Constats alarmants du président du Gecam sur la croissance
Le président du Groupement des Entreprises du Cameroun (GECAM) a dressé, ce mardi 23 juin 2026, un bilan très sévère de la conjoncture économique nationale. Selon lui, la croissance est retombée à 3,1 % en 2025, contre 3,5 % l’année précédente, un rythme incompatible avec l’objectif d’émergence fixé à 2035. À titre de comparaison, l’Afrique subsaharienne devrait atteindre 4,5 %, l’UEMOA 6,4 %, tandis que la Cemac plafonne à 2,6 %, alors que le Cameroun en est la première économie.
Un ralentissement généralisé des secteurs clés
Cette contre-performance est notamment due à l’effondrement du secteur pétrolier. Les hydrocarbures ont connu une contraction de -6,9 % en 2025, après un recul déjà marqué de -9,7 % en 2024. Pour le GECAM, cela confirme que le pétrole n’est plus le moteur principal de l’économie camerounaise. Par ailleurs, le secteur primaire a vu sa croissance passer de 3,6 % à 1,7 % en un an. L’agriculture industrielle et d’exportation a basculé de +8,7 % en 2024 à -3,2 % en 2025, conséquence des difficultés climatiques et du recul des exportations.
Agriculture en difficulté, record de cacao contrasté
Le coton illustre particulièrement cette dégradation : la production n’a atteint que 286 000 tonnes, loin de l’objectif de 400 000 tonnes. Les volumes exportés ont chuté de 24 % et la valeur des exportations s’est effondrée de 29,8 %. En revanche, la campagne cacaoyère a enregistré un record de 309 518 tonnes, mais les volumes exportés ont diminué de 9 %, même si la valeur a augmenté de 18 % grâce à la hausse des cours mondiaux. Le café suit une tendance similaire : production en hausse (11 637 tonnes contre 10 562), mais exportations en baisse de 2 %, compensées par une progression de 3,9 % des recettes.
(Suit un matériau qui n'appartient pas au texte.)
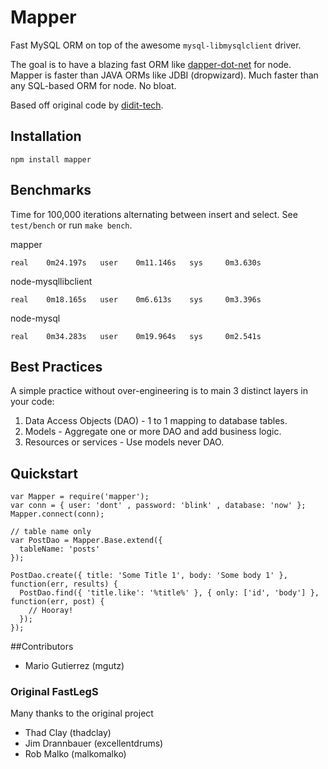 # Mapper

Fast MySQL ORM on top of the awesome `mysql-libmysqlclient` driver.

The goal is to have a blazing fast ORM like [dapper-dot-net](http://code.google.com/p/dapper-dot-net/)
for node. Mapper is faster than JAVA ORMs like JDBI (dropwizard). Much faster than any SQL-based ORM
for node. No bloat.

Based off original code by [didit-tech](https://github.com/didit-tech/FastLegS).


## Installation

    npm install mapper


## Benchmarks

Time for 100,000 iterations alternating between insert and select. See `test/bench` or run `make bench`.

mapper

    real    0m24.197s   user    0m11.146s   sys     0m3.630s

node-mysqllibclient

    real    0m18.165s   user    0m6.613s    sys     0m3.396s

node-mysql

    real    0m34.283s   user    0m19.964s   sys     0m2.541s


## Best Practices

A simple practice without over-engineering is to main 3 distinct layers in your code:

1) Data Access Objects (DAO) - 1 to 1 mapping to database tables.
2) Models - Aggregate one or more DAO and add business logic.
3) Resources or services - Use models never DAO.


## Quickstart

    var Mapper = require('mapper');
    var conn = { user: 'dont' , password: 'blink' , database: 'now' };
    Mapper.connect(conn);

    // table name only
    var PostDao = Mapper.Base.extend({
      tableName: 'posts'
    });

    PostDao.create({ title: 'Some Title 1', body: 'Some body 1' }, function(err, results) {
      PostDao.find({ 'title.like': '%title%' }, { only: ['id', 'body'] }, function(err, post) {
        // Hooray!
      });
    });


##Contributors

* Mario Gutierrez (mgutz)


### Original FastLegS

Many thanks to the original project

* Thad Clay (thadclay)
* Jim Drannbauer (excellentdrums)
* Rob Malko (malkomalko)

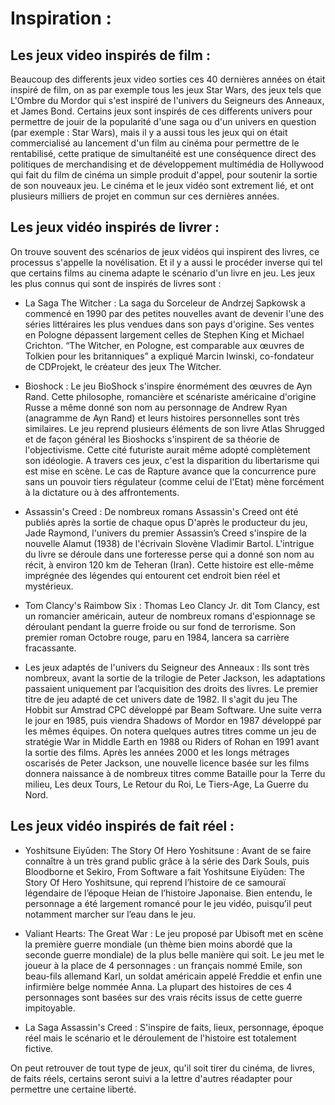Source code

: # Inspiration :

## Les jeux video inspirés de film :
Beaucoup des differents jeux video sorties ces 40 dernières années on était inspiré de film, on as par exemple tous les jeux Star Wars, des jeux tels que L'Ombre du Mordor qui s'est inspiré de l'univers du Seigneurs des Anneaux, et James Bond. Certains jeux sont inspirés de ces differents univers pour permettre de jouir de la popularité d'une saga ou d'un univers en question (par exemple : Star Wars), mais il y a aussi tous les jeux qui on était commercialisé au lancement d'un film au cinéma pour permettre de le rentabilisé, cette pratique de simultanéité est une conséquence direct des politiques de merchandising et de développement multimédia de Hollywood qui fait du film de cinéma un simple produit d'appel, pour soutenir la sortie de son nouveaux jeu. Le cinéma et le jeux vidéo sont extrement lié, et ont plusieurs milliers de projet en commun sur ces dernières années.

## Les jeux vidéo inspirés de livrer : 
On trouve souvent des scénarios de jeux vidéos qui inspirent des livres, ce processus s'appelle la novélisation. Et il y a aussi le procéder inverse qui tel que certains films au cinema adapte le scénario d'un livre en jeu. Les jeux les plus connus qui sont de inspirés de livres sont :

- La Saga The Witcher : La saga du Sorceleur de Andrzej Sapkowsk a commencé en 1990 par des petites nouvelles avant de devenir l'une des séries littéraires les plus vendues dans son pays d'origine. Ses ventes en Pologne dépassent largement celles de Stephen King et Michael Crichton. “The Witcher, en Pologne, est comparable aux œuvres de Tolkien pour les britanniques” a expliqué Marcin Iwinski, co-fondateur de CDProjekt, le créateur des jeux The Witcher. 

- Bioshock : Le jeu BioShock s'inspire énormément des œuvres de Ayn Rand. Cette philosophe, romancière et scénariste américaine d'origine Russe a même donné son nom au personnage de Andrew Ryan (anagramme de Ayn Rand) et leurs histoires personnelles sont très similaires. Le jeu reprend plusieurs éléments  de son livre Atlas Shrugged et de façon général les Bioshocks s'inspirent de sa théorie de l'objectivisme. Cette cité futuriste aurait même adopté complètement son idéologie. A travers ces jeux, c'est la disparition du libertarisme qui est mise en scène. Le cas de Rapture avance que la concurrence pure sans un pouvoir tiers régulateur (comme celui de l'Etat) mène forcément à la dictature ou à des affrontements. 

- Assassin's Creed : De nombreux romans Assassin's Creed ont été publiés après la sortie de chaque opus D'après le producteur du jeu, Jade Raymond, l'univers du premier Assassin’s Creed s'inspire de la nouvelle Alamut (1938) de l'écrivain Slovène Vladimir Bartol. L'intrigue du livre se déroule dans une forteresse perse qui a donné son nom au récit, à environ 120 km de Teheran (Iran). Cette histoire est elle-même imprégnée des légendes qui entourent cet endroit bien réel et mystérieux.

- Tom Clancy's Raimbow Six : Thomas Leo Clancy Jr. dit Tom Clancy, est un romancier américain, auteur de nombreux romans d'espionnage se déroulant pendant la guerre  froide ou sur fond de terrorisme. Son premier roman Octobre rouge, paru en 1984,  lancera sa carrière fracassante.

- Les jeux adaptés de l'univers du Seigneur des Anneaux : Ils sont très nombreux, avant la sortie de la trilogie de Peter Jackson, les adaptations passaient uniquement par l’acquisition des droits des livres. Le premier titre de jeu adapté de cet univers date de 1982. Il s'agit du jeu The Hobbit sur Amstrad CPC développé par Beam Software. Une suite verra le jour en 1985, puis viendra Shadows of Mordor en 1987 développé par les mêmes équipes. On notera quelques autres titres comme un jeu de stratégie War in Middle Earth en 1988 ou Riders of Rohan en 1991 avant la sortie des films. Après les années 2000 et les longs métrages oscarisés de Peter Jackson, une nouvelle licence basée sur les films donnera naissance à de nombreux titres comme Bataille pour la Terre du milieu, Les deux Tours, Le Retour du Roi, Le Tiers-Age, La Guerre du Nord.


## Les jeux vidéo inspirés de fait réel :

- Yoshitsune Eiyūden: The Story Of Hero Yoshitsune : Avant de se faire connaître à un très grand public grâce à la série des Dark Souls, puis Bloodborne et Sekiro, From Software a fait Yoshitsune Eiyūden: The Story Of Hero Yoshitsune, qui reprend l’histoire de ce samouraï légendaire de l’époque Heian de l’histoire Japonaise. Bien entendu, le personnage a été largement romancé pour le jeu vidéo, puisqu’il peut notamment marcher sur l’eau dans le jeu.

- Valiant Hearts: The Great War : Le jeu proposé par Ubisoft met en scène la première guerre mondiale (un thème bien moins abordé que la seconde guerre mondiale) de la plus belle manière qui soit. Le jeu met le joueur à la place de 4 personnages : un français nommé Emile, son beau-fils allemand Karl, un soldat américain appelé Freddie et enfin une infirmière belge nommée Anna. La plupart des histoires de ces 4 personnages sont basées sur des vrais récits issus de cette guerre impitoyable. 

- La Saga Assassin's Creed : S'inspire de faits, lieux, personnage, époque réel mais le scénario et le déroulement de l'histoire est totalement fictive.

On peut retrouver de tout type de jeux, qu'il soit tirer du cinéma, de livres, de faits réels, certains seront suivi a la lettre d'autres réadapter pour permettre une certaine liberté.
Dépendance alimentaire et industrie à la peine
Le Cameroun accroît sa dépendance alimentaire : les importations de maïs ont bondi de 4,5 %, signe des difficultés persistantes à assurer la sécurité alimentaire. Le secteur industriel peine à jouer son rôle de moteur de transformation, avec une croissance qui passe de 1,7 % à 2 %, tandis que les industries manufacturières ralentissent de 2,9 % à 2,2 %. Le patronat attribue cette situation au coût élevé de l’énergie, aux problèmes logistiques, aux contraintes de financement et au manque de compétitivité de l’appareil productif.